Clarice e Antonio: uma história de desamor

                                                                                       Sonia Nabarrete

I-O paradoxo de Clarice

  Clarice tem mania de arrumação. Na cozinha, os utensílios e cada prato ou talher têm o seu lugar. O chão é tão limpo que até espelha. O guarda-roupa é um modelo de organização: as roupas são separadas por estações, cores, tecidos. Em qualquer parte da casa – ou da vida – tudo tem que estar no seu devido lugar para que ela sinta a calma perfeita dada pela sensação de que tem tudo sob controle.
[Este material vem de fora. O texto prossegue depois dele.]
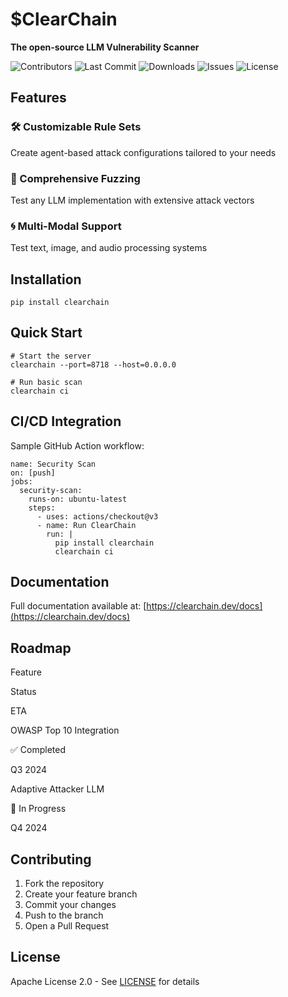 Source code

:$ClearChain
==========

**The open-source LLM Vulnerability Scanner**

![Contributors](https://img.shields.io/github/contributors/yourusername/clearchain) ![Last Commit](https://img.shields.io/github/last-commit/yourusername/clearchain) ![Downloads](https://img.shields.io/pypi/dm/clearchain) ![Issues](https://img.shields.io/github/issues/yourusername/clearchain) ![License](https://img.shields.io/github/license/yourusername/clearchain)

Features
--------

### 🛠️ Customizable Rule Sets

Create agent-based attack configurations tailored to your needs

### 🧪 Comprehensive Fuzzing

Test any LLM implementation with extensive attack vectors

### 🌀 Multi-Modal Support

Test text, image, and audio processing systems

Installation
------------

    pip install clearchain

Quick Start
-----------

    # Start the server
    clearchain --port=8718 --host=0.0.0.0
    
    # Run basic scan
    clearchain ci

CI/CD Integration
-----------------

Sample GitHub Action workflow:

    name: Security Scan
    on: [push]
    jobs:
      security-scan:
        runs-on: ubuntu-latest
        steps:
          - uses: actions/checkout@v3
          - name: Run ClearChain
            run: |
              pip install clearchain
              clearchain ci

Documentation
-------------

Full documentation available at: [https://clearchain.dev/docs](https://clearchain.dev/docs)

Roadmap
-------

Feature

Status

ETA

OWASP Top 10 Integration

✅ Completed

Q3 2024

Adaptive Attacker LLM

🔄 In Progress

Q4 2024

Contributing
------------

1.  Fork the repository
2.  Create your feature branch
3.  Commit your changes
4.  Push to the branch
5.  Open a Pull Request

License
-------

Apache License 2.0 - See [LICENSE](LICENSE) for details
Calma maior que essa só após uma boa foda. É quando Antonio chega e tudo acontece sem um roteiro pré-estabelecido. Cada encontro é uma surpresa. Às vezes, ele está romântico, diz palavras de amor. Chupa sua buceta com devoção. Outras, age como se ela fosse uma cadela no cio. Come Clarice de quatro, dizendo safadezas e palavrões. Mas, de um jeito ou de outro, ela sempre goza. Goza inteira. E pouco se importa com a  as roupas espalhadas, a bebida esparramada, as manchas no lençol. Dorme aconchegada a ele, na paz de mulher bem comida. Dane-se a arrumação.
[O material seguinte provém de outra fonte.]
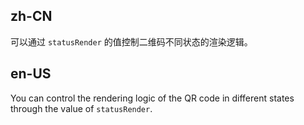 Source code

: ## zh-CN

可以通过 `statusRender` 的值控制二维码不同状态的渲染逻辑。

## en-US

You can control the rendering logic of the QR code in different states through the value of `statusRender`.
                                                II- Um brinde às diferenças

  Acamparam na praia deserta. O odor forte de maresia se misturava ao cheiro da mata. Uma aventura chegar até ali. Depois de enfrentar o mar em barco pequeno, que balançava muito, caminharam por horas em uma trilha, que era tomada pelas raízes de árvores enormes. O chão estava escorregadio por causa das últimas chuvas. Rezaram para não encontrar cobras.

  Montaram a barraca em um local próximo a uma nascente, de onde tirariam água para beber, preparar a comida e tomar banho. Das pedras que ficavam ao lado esquerdo da praia, lançavam os anzóis com iscas para peixes e com eles se alimentavam. Se a pescaria não fosse boa, sem problema. Tinham latas de sardinha e macarrão.
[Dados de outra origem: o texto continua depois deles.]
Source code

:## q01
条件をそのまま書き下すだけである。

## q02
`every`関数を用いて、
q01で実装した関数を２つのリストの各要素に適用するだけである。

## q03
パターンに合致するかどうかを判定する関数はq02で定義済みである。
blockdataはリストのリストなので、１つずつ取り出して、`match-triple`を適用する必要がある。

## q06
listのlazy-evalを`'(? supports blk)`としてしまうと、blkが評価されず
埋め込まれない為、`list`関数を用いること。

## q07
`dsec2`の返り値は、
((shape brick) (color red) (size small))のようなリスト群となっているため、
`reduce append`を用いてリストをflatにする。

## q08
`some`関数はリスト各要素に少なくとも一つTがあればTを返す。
Durante cinco dias, acordaram e dormiram com o barulho do mar. E brincaram na água como crianças. As ondas levando seus corpos. Quando o mar se acalmava, trepavam dentro da água. Ele em pé, ela enlaçada nele. Depois, deitados na parte mais rasa, onde pequenas ondas se misturavam às ondas de prazer.

O acampamento em condições tão selvagens foi uma prova de amor da parte dela, mulher com mania de limpeza e organização.

No último dia, uma surpresa. Pela trilha viram chegar dois homens, altos, fortes e com facões nas mãos.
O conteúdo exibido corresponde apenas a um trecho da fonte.